> _Your task_:
Could you please return each line of the data that has the word "Redmi"?

*** Opening Data in this exercise ***

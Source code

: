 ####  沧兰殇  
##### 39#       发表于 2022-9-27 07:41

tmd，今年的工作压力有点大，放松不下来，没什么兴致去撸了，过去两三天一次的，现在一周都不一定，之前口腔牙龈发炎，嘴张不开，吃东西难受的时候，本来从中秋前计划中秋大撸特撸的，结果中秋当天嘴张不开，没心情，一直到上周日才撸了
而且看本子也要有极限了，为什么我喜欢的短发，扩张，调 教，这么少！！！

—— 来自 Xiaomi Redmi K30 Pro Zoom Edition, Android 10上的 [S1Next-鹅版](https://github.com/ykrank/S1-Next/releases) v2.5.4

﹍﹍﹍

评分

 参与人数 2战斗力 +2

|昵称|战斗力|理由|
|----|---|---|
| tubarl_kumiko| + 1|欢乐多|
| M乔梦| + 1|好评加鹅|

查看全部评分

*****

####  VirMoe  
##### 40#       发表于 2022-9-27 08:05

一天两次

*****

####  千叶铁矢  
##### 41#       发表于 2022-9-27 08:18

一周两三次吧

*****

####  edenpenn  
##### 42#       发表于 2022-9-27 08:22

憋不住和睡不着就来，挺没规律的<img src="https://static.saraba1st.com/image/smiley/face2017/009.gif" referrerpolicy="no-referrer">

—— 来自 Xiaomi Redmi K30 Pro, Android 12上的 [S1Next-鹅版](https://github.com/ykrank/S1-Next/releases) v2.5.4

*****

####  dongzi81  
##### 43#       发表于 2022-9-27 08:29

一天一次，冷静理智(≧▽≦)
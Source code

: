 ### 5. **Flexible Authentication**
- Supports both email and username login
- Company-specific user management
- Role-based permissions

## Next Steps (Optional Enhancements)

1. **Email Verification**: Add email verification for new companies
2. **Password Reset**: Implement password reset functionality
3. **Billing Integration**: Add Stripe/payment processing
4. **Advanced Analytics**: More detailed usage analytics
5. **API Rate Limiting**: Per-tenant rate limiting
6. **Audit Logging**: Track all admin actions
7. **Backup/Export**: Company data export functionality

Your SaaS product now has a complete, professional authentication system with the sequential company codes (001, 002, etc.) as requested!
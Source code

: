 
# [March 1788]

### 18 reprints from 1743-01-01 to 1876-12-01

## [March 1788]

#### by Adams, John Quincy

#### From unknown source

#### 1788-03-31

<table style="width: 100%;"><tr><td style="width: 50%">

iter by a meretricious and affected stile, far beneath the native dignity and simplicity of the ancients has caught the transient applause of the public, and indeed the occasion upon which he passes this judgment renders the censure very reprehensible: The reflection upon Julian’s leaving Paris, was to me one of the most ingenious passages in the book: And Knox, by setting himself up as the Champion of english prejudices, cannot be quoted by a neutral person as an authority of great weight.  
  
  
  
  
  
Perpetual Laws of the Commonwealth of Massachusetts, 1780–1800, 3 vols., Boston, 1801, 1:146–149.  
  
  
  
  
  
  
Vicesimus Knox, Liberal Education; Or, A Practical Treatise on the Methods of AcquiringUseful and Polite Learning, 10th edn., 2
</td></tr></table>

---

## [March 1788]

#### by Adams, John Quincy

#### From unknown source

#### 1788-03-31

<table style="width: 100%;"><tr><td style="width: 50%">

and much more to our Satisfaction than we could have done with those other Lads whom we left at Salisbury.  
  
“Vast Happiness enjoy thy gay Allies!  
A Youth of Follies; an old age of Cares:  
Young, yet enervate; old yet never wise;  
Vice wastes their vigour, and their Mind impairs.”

*** Closing Data in this exercise ***

> _Task answer_:
—— 来自 Xiaomi Redmi K30 Pro Zoom Edition, Android 10上的 [S1Next-鹅版](https://github.com/ykrank/S1-Next/releases) v2.5.4
—— 来自 Xiaomi Redmi K30 Pro, Android 12上的 [S1Next-鹅版](https://github.com/ykrank/S1-Next/releases) v2.5.4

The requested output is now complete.